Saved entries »
____________

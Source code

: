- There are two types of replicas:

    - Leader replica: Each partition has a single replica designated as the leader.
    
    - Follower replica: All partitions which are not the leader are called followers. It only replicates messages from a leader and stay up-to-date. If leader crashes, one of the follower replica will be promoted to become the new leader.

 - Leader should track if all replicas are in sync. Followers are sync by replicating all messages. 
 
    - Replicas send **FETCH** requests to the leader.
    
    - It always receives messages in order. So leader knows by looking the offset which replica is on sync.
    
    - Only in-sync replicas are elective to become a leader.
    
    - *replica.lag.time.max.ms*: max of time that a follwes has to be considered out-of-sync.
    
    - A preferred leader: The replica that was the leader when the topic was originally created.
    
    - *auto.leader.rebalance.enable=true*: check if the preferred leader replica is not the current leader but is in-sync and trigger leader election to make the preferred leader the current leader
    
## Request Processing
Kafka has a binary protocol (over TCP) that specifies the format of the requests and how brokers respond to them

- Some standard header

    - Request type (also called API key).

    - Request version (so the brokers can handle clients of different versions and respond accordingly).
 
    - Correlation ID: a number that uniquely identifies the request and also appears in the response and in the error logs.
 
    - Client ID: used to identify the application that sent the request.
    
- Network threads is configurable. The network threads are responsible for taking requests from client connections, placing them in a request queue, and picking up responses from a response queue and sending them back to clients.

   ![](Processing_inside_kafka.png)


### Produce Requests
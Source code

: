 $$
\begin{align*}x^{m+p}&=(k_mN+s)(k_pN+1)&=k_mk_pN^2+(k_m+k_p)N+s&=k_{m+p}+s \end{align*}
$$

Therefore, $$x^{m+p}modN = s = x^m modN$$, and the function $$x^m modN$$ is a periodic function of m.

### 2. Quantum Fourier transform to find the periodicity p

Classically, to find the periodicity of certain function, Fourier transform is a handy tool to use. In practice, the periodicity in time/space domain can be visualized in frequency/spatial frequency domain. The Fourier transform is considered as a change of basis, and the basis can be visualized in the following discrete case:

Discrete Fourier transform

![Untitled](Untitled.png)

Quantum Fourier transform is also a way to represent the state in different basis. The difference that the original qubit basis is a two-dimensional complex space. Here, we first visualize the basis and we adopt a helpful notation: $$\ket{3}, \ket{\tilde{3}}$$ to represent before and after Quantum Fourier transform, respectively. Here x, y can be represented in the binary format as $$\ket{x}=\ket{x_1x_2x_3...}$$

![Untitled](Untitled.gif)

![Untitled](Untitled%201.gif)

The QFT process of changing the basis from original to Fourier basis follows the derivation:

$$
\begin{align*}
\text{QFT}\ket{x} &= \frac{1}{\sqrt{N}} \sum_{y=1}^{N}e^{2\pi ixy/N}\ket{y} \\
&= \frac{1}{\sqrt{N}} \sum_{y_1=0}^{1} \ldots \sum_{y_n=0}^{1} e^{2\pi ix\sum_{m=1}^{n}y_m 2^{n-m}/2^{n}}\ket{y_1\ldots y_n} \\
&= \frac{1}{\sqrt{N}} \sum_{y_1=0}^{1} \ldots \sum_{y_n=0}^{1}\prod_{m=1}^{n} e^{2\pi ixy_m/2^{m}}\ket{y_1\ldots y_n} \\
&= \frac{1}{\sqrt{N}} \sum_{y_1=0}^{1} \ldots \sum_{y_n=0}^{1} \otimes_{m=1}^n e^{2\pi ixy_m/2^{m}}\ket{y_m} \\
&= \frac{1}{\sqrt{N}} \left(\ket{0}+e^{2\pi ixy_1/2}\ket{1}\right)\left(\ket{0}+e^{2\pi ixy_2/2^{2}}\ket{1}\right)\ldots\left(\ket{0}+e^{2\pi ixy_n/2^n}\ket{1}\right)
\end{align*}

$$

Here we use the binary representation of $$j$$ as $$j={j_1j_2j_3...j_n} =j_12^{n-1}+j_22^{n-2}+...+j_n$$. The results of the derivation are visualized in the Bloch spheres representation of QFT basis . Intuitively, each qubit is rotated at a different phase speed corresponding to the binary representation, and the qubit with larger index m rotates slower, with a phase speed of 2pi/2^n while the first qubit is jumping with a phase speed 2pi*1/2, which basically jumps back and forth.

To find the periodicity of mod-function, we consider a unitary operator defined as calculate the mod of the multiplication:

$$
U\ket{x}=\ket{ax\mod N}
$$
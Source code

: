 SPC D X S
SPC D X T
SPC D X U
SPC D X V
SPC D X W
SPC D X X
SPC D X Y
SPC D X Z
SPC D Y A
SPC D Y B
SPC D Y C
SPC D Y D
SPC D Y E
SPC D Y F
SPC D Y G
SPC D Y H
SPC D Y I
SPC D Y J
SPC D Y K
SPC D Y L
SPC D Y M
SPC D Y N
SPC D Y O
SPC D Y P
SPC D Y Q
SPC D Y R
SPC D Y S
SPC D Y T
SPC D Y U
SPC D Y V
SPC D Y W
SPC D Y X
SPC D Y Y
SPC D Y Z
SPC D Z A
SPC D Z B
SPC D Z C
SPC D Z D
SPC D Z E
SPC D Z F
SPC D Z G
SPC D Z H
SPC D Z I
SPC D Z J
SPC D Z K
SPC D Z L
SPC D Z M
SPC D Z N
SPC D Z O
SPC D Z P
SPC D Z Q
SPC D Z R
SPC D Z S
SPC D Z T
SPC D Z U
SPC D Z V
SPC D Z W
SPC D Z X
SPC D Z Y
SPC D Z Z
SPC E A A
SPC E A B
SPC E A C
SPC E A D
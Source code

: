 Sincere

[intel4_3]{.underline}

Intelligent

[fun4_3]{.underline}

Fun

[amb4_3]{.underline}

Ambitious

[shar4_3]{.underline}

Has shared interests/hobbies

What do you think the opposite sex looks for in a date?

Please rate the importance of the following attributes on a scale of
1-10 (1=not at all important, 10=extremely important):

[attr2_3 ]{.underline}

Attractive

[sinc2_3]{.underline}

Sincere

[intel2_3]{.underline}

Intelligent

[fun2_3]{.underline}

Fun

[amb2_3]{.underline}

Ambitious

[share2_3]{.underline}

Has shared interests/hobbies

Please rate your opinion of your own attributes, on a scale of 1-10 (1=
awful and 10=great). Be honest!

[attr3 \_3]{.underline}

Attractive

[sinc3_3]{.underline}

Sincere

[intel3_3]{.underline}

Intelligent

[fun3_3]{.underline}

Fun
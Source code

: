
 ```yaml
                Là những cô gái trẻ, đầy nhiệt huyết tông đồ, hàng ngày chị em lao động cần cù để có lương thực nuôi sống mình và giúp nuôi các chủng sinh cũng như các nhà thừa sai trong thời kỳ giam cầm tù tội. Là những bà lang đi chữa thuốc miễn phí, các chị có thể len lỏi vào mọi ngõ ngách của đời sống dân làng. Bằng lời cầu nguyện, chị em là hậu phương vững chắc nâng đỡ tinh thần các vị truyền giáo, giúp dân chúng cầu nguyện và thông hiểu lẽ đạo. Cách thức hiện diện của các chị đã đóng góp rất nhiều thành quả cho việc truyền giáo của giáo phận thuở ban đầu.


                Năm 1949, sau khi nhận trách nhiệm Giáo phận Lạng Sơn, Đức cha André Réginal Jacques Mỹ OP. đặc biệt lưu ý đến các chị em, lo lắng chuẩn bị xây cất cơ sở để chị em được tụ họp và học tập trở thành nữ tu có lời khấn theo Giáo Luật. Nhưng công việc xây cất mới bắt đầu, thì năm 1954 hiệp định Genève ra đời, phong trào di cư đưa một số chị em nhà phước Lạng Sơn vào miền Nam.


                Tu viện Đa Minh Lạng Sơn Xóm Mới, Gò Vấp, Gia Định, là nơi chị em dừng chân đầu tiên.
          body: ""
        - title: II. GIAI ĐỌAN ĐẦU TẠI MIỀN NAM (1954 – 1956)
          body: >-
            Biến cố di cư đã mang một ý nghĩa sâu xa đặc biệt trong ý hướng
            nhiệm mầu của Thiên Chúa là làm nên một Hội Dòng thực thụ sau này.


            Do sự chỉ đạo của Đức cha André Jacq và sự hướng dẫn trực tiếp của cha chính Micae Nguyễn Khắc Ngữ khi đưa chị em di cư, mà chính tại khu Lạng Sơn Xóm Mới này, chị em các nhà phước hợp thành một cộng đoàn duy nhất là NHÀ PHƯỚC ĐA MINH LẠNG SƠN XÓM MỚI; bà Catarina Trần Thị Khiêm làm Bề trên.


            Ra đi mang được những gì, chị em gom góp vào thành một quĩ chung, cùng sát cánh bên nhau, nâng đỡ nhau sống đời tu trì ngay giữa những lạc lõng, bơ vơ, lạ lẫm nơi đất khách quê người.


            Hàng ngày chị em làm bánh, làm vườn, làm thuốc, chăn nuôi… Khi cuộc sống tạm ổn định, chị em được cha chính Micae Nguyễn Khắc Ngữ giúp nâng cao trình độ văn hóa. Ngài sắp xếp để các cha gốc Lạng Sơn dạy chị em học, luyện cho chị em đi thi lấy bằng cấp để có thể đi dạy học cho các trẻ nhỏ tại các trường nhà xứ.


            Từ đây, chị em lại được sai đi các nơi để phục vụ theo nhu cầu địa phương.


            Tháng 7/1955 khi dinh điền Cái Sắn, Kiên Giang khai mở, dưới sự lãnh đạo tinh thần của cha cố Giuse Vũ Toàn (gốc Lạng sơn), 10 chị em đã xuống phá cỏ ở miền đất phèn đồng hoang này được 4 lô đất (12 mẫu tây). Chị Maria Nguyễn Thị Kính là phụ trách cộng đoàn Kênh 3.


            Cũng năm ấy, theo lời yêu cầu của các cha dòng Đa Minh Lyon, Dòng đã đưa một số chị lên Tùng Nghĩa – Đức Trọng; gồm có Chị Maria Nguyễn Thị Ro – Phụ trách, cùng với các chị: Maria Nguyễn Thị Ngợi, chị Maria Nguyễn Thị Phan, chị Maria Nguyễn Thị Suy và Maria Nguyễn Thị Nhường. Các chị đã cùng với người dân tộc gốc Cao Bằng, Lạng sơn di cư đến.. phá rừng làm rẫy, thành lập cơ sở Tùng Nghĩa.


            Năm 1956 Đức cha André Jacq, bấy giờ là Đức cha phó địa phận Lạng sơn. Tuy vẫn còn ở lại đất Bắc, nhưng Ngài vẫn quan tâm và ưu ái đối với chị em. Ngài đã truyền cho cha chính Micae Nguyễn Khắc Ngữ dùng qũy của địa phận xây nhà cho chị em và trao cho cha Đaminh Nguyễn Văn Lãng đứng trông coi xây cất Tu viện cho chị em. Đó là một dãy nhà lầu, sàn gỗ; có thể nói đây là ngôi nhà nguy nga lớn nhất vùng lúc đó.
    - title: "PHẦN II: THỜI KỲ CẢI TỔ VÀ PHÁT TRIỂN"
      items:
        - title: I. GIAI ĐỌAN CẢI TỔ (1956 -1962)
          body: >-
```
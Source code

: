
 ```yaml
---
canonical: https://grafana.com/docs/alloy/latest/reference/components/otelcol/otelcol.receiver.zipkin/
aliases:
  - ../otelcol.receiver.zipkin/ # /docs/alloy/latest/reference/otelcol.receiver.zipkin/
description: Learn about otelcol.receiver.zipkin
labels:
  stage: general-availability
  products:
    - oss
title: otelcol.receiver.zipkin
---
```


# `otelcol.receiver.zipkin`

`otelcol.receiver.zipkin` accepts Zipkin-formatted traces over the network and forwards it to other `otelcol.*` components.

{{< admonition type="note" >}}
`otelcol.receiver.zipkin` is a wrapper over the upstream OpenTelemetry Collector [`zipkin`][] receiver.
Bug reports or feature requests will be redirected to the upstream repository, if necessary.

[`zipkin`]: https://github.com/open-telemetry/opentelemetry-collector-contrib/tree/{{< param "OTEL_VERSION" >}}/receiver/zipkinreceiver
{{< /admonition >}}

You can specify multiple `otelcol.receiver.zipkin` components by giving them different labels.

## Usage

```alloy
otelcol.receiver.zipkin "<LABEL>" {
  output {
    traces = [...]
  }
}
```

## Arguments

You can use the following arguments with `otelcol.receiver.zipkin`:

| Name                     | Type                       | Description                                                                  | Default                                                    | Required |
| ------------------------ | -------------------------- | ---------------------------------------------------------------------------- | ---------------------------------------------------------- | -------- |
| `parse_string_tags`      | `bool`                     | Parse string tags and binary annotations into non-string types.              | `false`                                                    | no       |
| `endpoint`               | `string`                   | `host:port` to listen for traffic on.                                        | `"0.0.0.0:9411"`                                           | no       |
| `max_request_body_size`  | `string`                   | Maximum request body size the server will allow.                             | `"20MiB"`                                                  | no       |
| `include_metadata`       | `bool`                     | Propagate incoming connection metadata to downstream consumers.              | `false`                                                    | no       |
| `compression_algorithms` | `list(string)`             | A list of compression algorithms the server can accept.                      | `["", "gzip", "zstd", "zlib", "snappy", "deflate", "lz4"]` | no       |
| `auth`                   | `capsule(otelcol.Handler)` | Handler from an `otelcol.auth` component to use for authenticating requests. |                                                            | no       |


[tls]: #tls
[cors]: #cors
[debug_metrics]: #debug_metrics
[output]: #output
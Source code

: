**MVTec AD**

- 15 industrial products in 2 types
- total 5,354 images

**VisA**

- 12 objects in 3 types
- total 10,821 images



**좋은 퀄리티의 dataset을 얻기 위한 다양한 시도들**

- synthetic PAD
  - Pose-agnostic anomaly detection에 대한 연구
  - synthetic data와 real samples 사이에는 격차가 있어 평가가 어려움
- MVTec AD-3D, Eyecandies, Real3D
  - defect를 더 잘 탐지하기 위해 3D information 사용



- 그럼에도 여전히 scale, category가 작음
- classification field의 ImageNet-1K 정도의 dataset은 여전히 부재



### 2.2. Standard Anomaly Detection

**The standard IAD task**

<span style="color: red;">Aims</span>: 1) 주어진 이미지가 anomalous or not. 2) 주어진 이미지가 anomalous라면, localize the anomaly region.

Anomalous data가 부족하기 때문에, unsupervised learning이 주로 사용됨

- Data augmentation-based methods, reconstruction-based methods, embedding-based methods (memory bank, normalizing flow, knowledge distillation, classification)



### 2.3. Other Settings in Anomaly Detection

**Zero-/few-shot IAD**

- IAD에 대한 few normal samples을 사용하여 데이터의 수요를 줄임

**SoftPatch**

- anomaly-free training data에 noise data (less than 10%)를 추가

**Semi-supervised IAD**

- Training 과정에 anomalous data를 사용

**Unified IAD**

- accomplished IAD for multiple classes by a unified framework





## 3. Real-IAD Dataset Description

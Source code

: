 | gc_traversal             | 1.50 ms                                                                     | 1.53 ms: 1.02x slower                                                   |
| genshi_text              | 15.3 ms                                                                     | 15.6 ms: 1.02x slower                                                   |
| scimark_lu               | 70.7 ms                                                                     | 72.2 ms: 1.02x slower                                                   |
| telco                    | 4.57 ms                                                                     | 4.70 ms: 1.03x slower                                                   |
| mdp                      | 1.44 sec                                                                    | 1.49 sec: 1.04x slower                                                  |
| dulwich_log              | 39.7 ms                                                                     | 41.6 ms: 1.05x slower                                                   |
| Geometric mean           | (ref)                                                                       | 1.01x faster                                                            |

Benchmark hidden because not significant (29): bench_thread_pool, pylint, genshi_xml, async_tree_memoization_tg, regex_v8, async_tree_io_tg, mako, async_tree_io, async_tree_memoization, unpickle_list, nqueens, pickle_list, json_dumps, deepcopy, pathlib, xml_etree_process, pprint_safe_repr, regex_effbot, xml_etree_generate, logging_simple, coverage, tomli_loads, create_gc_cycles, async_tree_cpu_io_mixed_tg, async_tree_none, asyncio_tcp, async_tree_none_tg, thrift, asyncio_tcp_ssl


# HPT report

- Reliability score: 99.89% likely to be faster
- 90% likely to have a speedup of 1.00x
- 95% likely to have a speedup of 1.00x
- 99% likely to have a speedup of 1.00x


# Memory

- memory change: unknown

____________

ABOUT THIS TASK »
Your task is to restate, word for word, only those lines above that fall between the line holding "There are two" and the line holding "- Follower replica: All", inclusive.

EXERCISE RESPONSE »
:- There are two types of replicas:

    - Leader replica: Each partition has a single replica designated as the leader.
    
    - Follower replica: All partitions which are not the leader are called followers. It only replicates messages from a leader and stay up-to-date. If leader crashes, one of the follower replica will be promoted to become the new leader.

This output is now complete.